Dataset entries:
==================================================

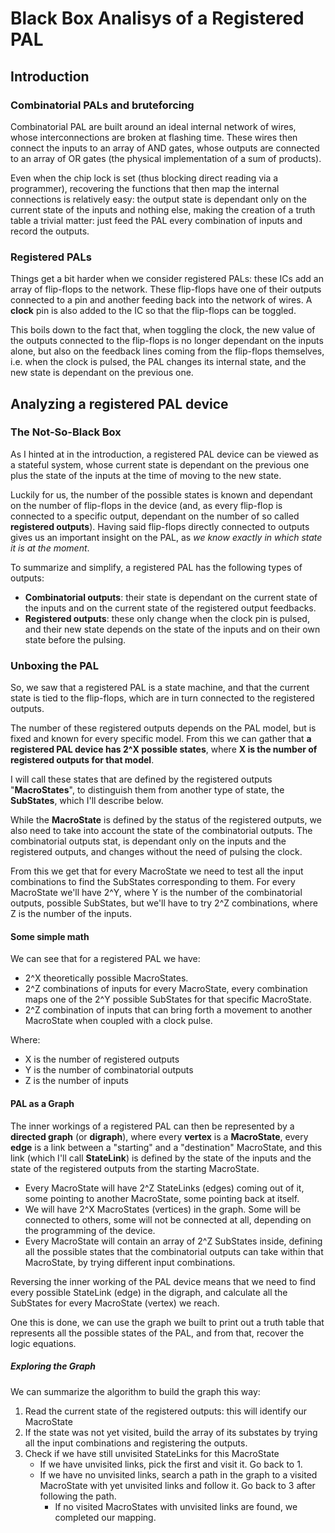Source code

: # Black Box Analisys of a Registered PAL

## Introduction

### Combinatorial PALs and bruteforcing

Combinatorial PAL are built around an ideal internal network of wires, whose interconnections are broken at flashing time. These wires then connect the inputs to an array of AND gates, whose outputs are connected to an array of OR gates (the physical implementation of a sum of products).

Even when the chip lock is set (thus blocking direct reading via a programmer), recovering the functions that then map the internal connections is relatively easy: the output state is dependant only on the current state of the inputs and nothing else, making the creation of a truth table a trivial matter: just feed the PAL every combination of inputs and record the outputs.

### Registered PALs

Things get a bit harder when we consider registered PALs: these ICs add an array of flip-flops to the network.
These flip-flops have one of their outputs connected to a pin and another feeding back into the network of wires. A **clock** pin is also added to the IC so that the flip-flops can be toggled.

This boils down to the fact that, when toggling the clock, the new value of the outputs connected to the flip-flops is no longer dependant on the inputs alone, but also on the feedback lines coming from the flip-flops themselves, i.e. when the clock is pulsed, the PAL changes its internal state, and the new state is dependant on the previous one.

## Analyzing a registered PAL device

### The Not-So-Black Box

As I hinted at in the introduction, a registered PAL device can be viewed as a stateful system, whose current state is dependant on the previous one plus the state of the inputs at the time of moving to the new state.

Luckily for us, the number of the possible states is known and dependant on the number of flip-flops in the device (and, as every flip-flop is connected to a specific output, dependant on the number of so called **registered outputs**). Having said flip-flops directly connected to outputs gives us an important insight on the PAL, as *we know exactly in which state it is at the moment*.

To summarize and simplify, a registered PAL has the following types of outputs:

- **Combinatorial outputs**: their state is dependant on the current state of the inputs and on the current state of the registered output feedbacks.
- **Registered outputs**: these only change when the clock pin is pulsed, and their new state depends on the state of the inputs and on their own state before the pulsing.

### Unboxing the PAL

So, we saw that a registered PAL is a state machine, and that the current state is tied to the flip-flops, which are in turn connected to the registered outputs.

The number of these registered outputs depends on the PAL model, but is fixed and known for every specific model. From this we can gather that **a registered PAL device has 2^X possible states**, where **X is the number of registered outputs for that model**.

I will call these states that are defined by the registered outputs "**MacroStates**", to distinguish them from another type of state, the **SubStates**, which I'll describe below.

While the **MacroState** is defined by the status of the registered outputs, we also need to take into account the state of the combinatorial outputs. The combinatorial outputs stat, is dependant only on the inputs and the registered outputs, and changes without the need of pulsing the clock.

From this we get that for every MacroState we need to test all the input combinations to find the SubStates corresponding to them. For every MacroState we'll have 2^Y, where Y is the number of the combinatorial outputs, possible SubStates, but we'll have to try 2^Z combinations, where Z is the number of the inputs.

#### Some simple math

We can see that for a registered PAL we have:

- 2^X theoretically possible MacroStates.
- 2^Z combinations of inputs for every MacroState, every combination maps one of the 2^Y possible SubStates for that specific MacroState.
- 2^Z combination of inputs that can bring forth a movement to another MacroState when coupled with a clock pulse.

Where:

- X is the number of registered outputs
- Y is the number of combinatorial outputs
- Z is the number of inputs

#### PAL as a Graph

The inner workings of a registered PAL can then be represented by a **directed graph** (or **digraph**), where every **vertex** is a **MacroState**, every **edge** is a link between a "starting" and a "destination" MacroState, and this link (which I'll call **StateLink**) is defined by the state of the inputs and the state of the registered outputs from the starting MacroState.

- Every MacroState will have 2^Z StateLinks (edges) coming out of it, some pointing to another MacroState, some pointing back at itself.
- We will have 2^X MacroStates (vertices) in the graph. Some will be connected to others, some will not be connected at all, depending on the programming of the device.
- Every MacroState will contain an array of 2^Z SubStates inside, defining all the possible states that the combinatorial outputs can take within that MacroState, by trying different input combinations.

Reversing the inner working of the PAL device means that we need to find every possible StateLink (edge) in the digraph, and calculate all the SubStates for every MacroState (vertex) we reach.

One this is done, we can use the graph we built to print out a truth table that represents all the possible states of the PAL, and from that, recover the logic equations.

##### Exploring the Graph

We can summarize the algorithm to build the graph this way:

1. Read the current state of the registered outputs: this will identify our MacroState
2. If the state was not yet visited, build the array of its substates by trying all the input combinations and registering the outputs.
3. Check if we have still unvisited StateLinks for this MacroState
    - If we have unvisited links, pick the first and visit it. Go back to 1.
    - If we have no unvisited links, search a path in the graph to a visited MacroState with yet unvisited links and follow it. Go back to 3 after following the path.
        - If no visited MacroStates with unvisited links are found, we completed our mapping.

==================================================

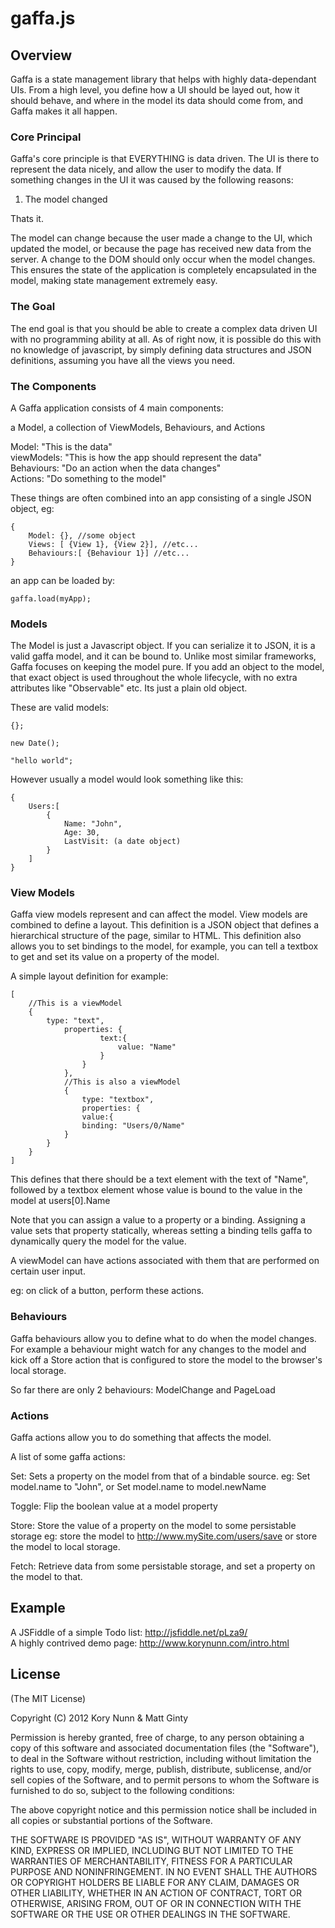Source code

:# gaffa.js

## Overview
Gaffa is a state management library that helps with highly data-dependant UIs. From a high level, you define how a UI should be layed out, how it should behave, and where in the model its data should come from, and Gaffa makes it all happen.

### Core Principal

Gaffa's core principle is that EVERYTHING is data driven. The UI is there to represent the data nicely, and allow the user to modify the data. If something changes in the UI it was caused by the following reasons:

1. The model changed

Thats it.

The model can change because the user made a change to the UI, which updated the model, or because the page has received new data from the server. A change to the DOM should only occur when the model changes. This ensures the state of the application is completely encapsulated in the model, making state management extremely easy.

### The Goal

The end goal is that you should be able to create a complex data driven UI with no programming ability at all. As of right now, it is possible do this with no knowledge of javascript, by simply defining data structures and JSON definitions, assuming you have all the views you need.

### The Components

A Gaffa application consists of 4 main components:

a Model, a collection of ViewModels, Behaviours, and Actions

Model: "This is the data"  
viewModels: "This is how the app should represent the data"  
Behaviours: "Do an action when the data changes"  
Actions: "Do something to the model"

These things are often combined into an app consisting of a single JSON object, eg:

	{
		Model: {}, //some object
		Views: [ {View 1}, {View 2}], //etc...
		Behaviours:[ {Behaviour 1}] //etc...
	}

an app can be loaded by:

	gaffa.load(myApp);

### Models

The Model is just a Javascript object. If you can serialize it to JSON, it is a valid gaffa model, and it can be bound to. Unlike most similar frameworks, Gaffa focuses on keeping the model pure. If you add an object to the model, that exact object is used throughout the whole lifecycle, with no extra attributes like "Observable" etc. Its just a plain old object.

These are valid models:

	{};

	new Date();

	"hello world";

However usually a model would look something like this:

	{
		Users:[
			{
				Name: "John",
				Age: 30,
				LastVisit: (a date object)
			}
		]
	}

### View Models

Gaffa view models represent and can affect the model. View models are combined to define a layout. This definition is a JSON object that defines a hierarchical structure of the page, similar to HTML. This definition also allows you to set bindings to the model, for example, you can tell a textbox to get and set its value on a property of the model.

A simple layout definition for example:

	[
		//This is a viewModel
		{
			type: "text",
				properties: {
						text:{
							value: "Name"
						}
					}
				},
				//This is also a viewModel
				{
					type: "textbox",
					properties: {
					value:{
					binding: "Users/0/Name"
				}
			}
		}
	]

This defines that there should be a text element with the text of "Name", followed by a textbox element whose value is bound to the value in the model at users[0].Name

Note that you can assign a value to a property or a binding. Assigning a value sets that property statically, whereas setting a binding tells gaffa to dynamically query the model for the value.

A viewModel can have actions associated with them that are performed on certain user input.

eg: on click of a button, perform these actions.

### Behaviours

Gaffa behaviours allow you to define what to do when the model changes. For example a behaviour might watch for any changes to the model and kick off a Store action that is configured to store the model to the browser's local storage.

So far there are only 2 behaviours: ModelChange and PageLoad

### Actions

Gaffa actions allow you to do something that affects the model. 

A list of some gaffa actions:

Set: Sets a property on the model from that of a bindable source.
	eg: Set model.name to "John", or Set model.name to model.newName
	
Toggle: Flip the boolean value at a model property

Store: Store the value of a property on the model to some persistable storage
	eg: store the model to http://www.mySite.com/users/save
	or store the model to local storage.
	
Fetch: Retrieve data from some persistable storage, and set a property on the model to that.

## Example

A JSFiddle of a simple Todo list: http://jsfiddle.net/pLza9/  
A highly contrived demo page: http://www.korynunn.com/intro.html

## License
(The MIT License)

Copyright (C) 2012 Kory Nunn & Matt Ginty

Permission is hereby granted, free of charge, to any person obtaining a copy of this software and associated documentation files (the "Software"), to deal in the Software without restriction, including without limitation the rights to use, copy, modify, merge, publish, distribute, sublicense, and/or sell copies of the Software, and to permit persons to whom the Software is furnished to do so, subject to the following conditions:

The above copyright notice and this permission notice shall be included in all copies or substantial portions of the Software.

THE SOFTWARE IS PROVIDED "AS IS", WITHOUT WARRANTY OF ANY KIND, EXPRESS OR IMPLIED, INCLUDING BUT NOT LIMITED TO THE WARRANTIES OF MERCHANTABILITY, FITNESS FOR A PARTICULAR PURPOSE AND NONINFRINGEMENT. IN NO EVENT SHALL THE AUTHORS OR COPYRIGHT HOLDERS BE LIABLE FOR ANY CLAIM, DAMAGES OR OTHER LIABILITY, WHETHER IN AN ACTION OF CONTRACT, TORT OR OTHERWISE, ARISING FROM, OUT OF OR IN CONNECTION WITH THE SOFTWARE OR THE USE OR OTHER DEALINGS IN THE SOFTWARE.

==================================================

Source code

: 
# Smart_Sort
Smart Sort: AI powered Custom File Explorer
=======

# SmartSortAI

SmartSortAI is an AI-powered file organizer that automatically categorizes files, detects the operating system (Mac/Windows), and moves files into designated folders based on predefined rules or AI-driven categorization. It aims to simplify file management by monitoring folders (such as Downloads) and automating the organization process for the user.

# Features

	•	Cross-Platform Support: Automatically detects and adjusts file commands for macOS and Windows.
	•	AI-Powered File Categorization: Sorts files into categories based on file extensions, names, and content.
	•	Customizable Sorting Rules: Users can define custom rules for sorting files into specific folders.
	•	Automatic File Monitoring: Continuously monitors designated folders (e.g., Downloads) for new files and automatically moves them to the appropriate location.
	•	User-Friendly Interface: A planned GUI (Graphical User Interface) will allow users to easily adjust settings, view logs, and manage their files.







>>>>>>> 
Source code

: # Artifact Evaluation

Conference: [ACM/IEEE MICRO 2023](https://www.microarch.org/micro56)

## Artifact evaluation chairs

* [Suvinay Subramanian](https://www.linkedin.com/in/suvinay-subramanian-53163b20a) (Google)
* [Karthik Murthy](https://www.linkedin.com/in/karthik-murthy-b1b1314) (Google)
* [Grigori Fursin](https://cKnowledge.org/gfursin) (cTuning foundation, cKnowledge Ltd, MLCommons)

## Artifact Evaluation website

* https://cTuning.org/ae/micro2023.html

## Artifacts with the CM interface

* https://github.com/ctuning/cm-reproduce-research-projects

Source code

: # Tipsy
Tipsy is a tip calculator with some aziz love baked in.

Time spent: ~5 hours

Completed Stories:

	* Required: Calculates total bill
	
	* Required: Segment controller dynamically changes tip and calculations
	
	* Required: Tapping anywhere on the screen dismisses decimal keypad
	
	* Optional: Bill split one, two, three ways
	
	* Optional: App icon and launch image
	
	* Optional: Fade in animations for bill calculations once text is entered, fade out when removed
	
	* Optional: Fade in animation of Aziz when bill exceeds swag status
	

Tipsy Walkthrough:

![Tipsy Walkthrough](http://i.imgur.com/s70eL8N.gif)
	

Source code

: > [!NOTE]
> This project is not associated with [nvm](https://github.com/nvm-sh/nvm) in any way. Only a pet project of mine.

==================================================

### REQUIRED WORK:
Which of the lines above mention the word "combined"? Pull those lines out.

### RESULT OF THE TASK:
These things are often combined into an app consisting of a single JSON object, eg:
Gaffa view models represent and can affect the model. View models are combined to define a layout. This definition is a JSON object that defines a hierarchical structure of the page, similar to HTML. This definition also allows you to set bindings to the model, for example, you can tell a textbox to get and set its value on a property of the model.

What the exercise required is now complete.